Listed below are entries; give the number of lines among them that include "custom", and only that number.

Stored records
+ + + +

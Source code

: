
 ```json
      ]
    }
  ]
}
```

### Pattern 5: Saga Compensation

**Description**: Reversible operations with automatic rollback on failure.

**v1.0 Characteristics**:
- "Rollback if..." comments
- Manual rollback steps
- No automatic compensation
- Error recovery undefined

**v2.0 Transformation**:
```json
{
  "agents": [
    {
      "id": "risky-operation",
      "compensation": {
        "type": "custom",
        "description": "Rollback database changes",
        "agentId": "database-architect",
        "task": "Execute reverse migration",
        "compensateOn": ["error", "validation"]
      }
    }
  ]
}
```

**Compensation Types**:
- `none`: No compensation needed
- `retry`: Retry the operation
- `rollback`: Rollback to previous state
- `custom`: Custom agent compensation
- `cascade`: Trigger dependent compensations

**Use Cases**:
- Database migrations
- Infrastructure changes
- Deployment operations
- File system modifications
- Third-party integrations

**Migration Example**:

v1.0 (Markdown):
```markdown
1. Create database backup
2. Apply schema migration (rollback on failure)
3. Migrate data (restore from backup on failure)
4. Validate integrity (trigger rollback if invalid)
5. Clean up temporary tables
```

+ + + +

- EXERCISE ANSWER
2